Dataset content below:

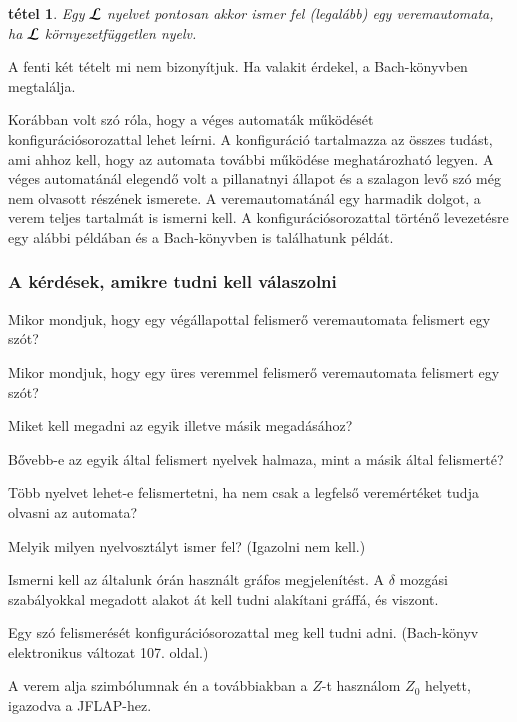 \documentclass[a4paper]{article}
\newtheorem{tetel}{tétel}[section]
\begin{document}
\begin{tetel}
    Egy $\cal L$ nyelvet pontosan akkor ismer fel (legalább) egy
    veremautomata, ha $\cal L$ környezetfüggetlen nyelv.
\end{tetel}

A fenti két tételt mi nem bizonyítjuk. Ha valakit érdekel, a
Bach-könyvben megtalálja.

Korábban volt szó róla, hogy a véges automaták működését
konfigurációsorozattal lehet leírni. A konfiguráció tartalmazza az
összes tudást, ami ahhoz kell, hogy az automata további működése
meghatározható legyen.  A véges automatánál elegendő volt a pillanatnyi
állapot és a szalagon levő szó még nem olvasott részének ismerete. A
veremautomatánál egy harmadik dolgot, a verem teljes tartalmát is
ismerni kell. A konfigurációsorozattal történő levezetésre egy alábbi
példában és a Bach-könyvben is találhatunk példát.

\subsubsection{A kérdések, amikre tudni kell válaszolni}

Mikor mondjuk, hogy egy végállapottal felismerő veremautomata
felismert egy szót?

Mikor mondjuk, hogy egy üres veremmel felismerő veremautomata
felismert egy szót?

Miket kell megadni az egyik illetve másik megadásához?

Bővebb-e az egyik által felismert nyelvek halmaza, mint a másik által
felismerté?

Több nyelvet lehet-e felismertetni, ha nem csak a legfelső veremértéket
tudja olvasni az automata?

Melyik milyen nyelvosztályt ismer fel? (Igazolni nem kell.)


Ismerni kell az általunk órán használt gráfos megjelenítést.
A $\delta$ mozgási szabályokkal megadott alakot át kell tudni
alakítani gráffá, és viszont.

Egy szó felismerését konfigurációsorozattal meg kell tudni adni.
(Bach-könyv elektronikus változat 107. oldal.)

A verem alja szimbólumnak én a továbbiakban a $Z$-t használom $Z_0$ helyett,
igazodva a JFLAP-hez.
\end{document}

End of Dataset content.
Dataset content below:

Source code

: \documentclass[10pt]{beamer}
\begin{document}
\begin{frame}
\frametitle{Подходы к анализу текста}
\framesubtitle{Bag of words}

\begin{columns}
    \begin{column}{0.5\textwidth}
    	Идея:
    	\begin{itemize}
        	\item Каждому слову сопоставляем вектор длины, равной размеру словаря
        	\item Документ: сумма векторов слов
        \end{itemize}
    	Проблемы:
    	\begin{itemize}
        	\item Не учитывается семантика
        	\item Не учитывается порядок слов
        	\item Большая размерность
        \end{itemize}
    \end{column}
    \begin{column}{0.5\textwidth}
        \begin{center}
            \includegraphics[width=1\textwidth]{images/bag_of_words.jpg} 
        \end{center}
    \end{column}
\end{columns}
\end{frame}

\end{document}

End of Dataset content.

- Problem to work on -
Pick out and copy the lines of the entries that hold the string "tetel".

- Solution -
\newtheorem{tetel}{tétel}[section]
\begin{tetel}
\end{tetel}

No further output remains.